В ворота снова застучали, на этот раз сильнее, нетерпеливее.

Валентина вышла на крыльцо, испуганно крикнула в сырую, слякотную ночь: «Кто там?», не в силах справиться с собой, унять дрожащие, чужие какие-то руки.

— Валентина! Позови-ка Анатолия! — раздался из-за забора голос Сапрыкина. — Машина у меня недалеко застряла, не могу выбраться.

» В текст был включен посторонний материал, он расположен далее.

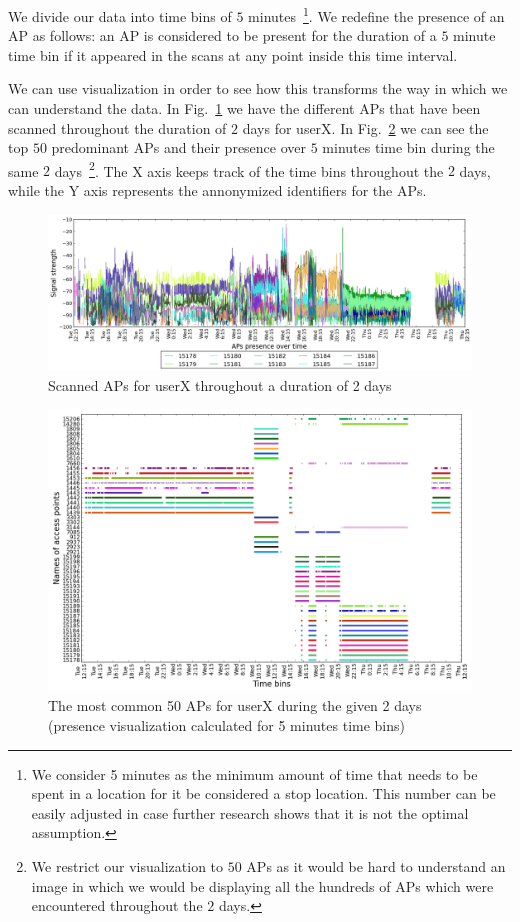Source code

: We divide our data into time bins of $5$ minutes~\footnote{We consider 5 minutes
as the minimum amount of time that needs to be spent in a location for it be
considered a stop location. This number can be easily adjusted in case further
research shows that it is not the optimal assumption.}. We redefine the presence
of an AP as follows: an AP is considered to be present for the duration of a $5$
minute time bin if it appeared in the scans at any point inside this time
interval.

We can use visualization in order to see how this transforms the way in which we
can understand the data. In Fig.~\ref{user_6_APs_2d} we have the different APs
that have been scanned throughout the duration of $2$ days for userX. In
Fig.~\ref{user_6_pres_2d} we can see the top $50$ predominant APs and their
presence over $5$ minutes time bin during the same $2$ days~\footnote{We
restrict our visualization to $50$ APs as it would be hard to understand an
image in which we would be displaying all the hundreds of APs which were
encountered throughout the $2$ days.}. The X axis keeps track of the time bins
throughout the $2$ days, while the Y axis represents the annonymized identifiers
for the APs.

\begin{figure}[!h]
\centering
\includegraphics[width
=\textwidth]{figures/presence/user_6_sorted_2days_plot.png}
\caption{Scanned APs for userX throughout a duration of 2 days}
\label{user_6_APs_2d}
\end{figure}

\begin{figure}[!h]
\centering
\includegraphics[width=1\textwidth]{figures/presence/user_6_sorted_2days_no_rssi_plot.png}
\caption{The most common 50 APs for userX during the given 2 days (presence
visualization calculated for 5 minutes time bins)}
\label{user_6_pres_2d}
\end{figure}

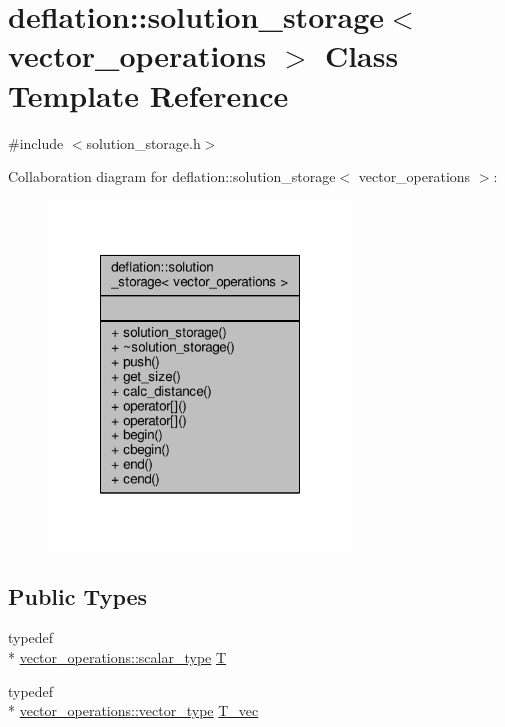 \hypertarget{classdeflation_1_1solution__storage}{\section{deflation\-:\-:solution\-\_\-storage$<$ vector\-\_\-operations $>$ Class Template Reference}
\label{classdeflation_1_1solution__storage}
}


{\ttfamily \#include $<$solution\-\_\-storage.\-h$>$}



Collaboration diagram for deflation\-:\-:solution\-\_\-storage$<$ vector\-\_\-operations $>$\-:
\nopagebreak
\begin{figure}[H]
\begin{center}
\leavevmode
\includegraphics[width=228pt]{classdeflation_1_1solution__storage__coll__graph}
\end{center}
\end{figure}
\subsection*{Public Types}
\begin{DoxyCompactItemize}
\item 
typedef \\*
\hyperlink{structcpu__vector__operations_aca6b216aa1fb172df83d98350e94fd61}{vector\-\_\-operations\-::scalar\-\_\-type} \hyperlink{classdeflation_1_1solution__storage_af347bcf3081cfa0fcd03015ba347e964}{T}
\item 
typedef \\*
\hyperlink{structcpu__vector__operations_a1962836df596ce262704d208e9a6d8f9}{vector\-\_\-operations\-::vector\-\_\-type} \hyperlink{classdeflation_1_1solution__storage_ae65226dde857949785c573bf1bd448a7}{T\-\_\-vec}
\end{DoxyCompactItemize}
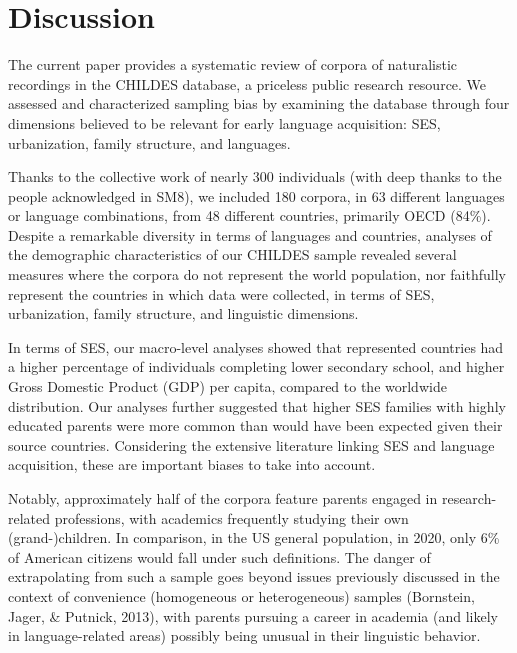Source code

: \documentclass[
  man,floatsintext]{apa6}
\begin{document}
\section{Discussion}\label{discussion}

The current paper provides a systematic review of corpora of naturalistic recordings in the CHILDES database, a priceless public research resource. We assessed and characterized sampling bias by examining the database through four dimensions believed to be relevant for early language acquisition: SES, urbanization, family structure, and languages.

Thanks to the collective work of nearly 300 individuals (with deep thanks to the people acknowledged in SM8), we included 180 corpora, in 63 different languages or language combinations, from 48 different countries, primarily OECD (84\%). Despite a remarkable diversity in terms of languages and countries, analyses of the demographic characteristics of our CHILDES sample revealed several measures where the corpora do not represent the world population, nor faithfully represent the countries in which data were collected, in terms of SES, urbanization, family structure, and linguistic dimensions.

In terms of SES, our macro-level analyses showed that represented countries had a higher percentage of individuals completing lower secondary school, and higher Gross Domestic Product (GDP) per capita, compared to the worldwide distribution. Our analyses further suggested that higher SES families with highly educated parents were more common than would have been expected given their source countries. Considering the extensive literature linking SES and language acquisition, these are important biases to take into account.

Notably, approximately half of the corpora feature parents engaged in research-related professions, with academics frequently studying their own (grand-)children. In comparison, in the US general population, in 2020, only 6\% of American citizens would fall under such definitions. The danger of extrapolating from such a sample goes beyond issues previously discussed in the context of convenience (homogeneous or heterogeneous) samples (Bornstein, Jager, \& Putnick, 2013), with parents pursuing a career in academia (and likely in language-related areas) possibly being unusual in their linguistic behavior.
\end{document}
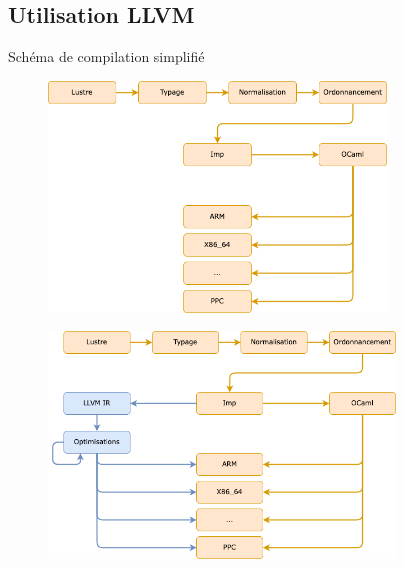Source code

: \documentclass{beamer} %
\begin{document}
\subsection{Utilisation LLVM}

\begin{frame}{Schéma de compilation simplifié}
    \begin{overprint}
        \begin{figure}
            \centering
            \includegraphics[width=0.8\textwidth]{imgs/compilation0.png}
        \end{figure}
        \begin{figure}
            \centering
            \includegraphics[width=0.82\textwidth]{imgs/compilation1.png}
        \end{figure}
    \end{overprint}

\end{frame}
\end{document}
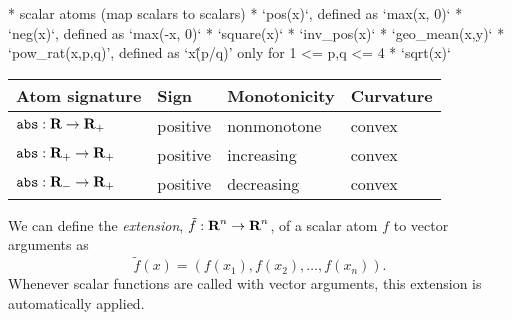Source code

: \documentclass[11pt]{article}
\newcommand{\reals}{{\mbox{\bf R}}}
\begin{document}
* scalar atoms (map scalars to scalars)
  * `pos(x)`, defined as `max(x, 0)`
  * `neg(x)`, defined as `max(-x, 0)`
  * `square(x)`
  * `inv\_pos(x)`
  * `geo\_mean(x,y)`
  * `pow\_rat(x,p,q)', defined as `x\^(p/q)' only for 1 <= p,q <= 4
  * `sqrt(x)`
\begin{table}
  \centering
\begin{tabular}{|l|l|l|l|} \hline
  Atom signature & Sign & Monotonicity & Curvature \\ \hline
  ${\tt abs} : \reals \to \reals_+$ & positive & nonmonotone & convex \\ \hline
  ${\tt abs} : \reals_+ \to \reals_+$ & positive & increasing & convex \\ \hline
  ${\tt abs} : \reals_- \to \reals_+$ & positive & decreasing & convex \\ \hline
\end{tabular}
\end{table}


We can define the \emph{extension}, $\tilde f : \reals^n \to \reals^n$, 
of a scalar atom $f$ to vector arguments as
\[
\tilde f(x) = \left( f(x_1), f(x_2), \ldots, f(x_n) \right).
\]
Whenever scalar functions are called with vector arguments, this extension
is automatically applied.
\end{document}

«Значит, сегодня», — сказала она себе. Механически, словно заводная кукла, прошла в спальню, стала тормошить Анатолия, и в какие-то мгновения не чувствовала своих рук и ног, словно это были какие-то ее отдельные, живущие сами по себе части, то отмирающие на доли секунды, то снова оживающие.

— Толик!… Толя, проснись, слышишь?

Рябченко с трудом пробудился, поднял от подушки взлохмаченную голову, спросил недовольно, хрипло:

— Чего ты?

— Семен рядом с нашим домом застрял, не может выбраться. Помочь просит.

— Как это он среди ночи тут очутился?

— А пес его знает! У него родня неподалеку живет, может, от них… Я не спросила.

— Ну щас, погоди… — он потянулся. — Дай попить, во рту пересохло.

Анатолий стал неторопливо, сонно одеваться, а Валентина суетилась возле него — то кружку с водой принесла, то пуговицы на рубашке взялась застегивать, то помогла ему управиться с брючным ремнем.

— Ты недолго… там, Толик… ладно? — у нее легонько стучали зубы. — Семен, поди, пьяный, потому и завяз… И принесла его нелегкая, я уж ложиться собралась.

— Ты чего это трясешься? — спросил Анатолий, закуривая.

— Да выскочила на крыльцо… — она дернула пальцами легкий свой халат. — Что там эта тряпка? Голая, считай. Вот зуб на зуб и не по… не попадает… Ну иди, Толик, иди. Ждет он.

Валентина постояла на крыльце, глядя, как Анатолий неспешно шел к калитке, как медленно открыл ее, шагнул в ночь…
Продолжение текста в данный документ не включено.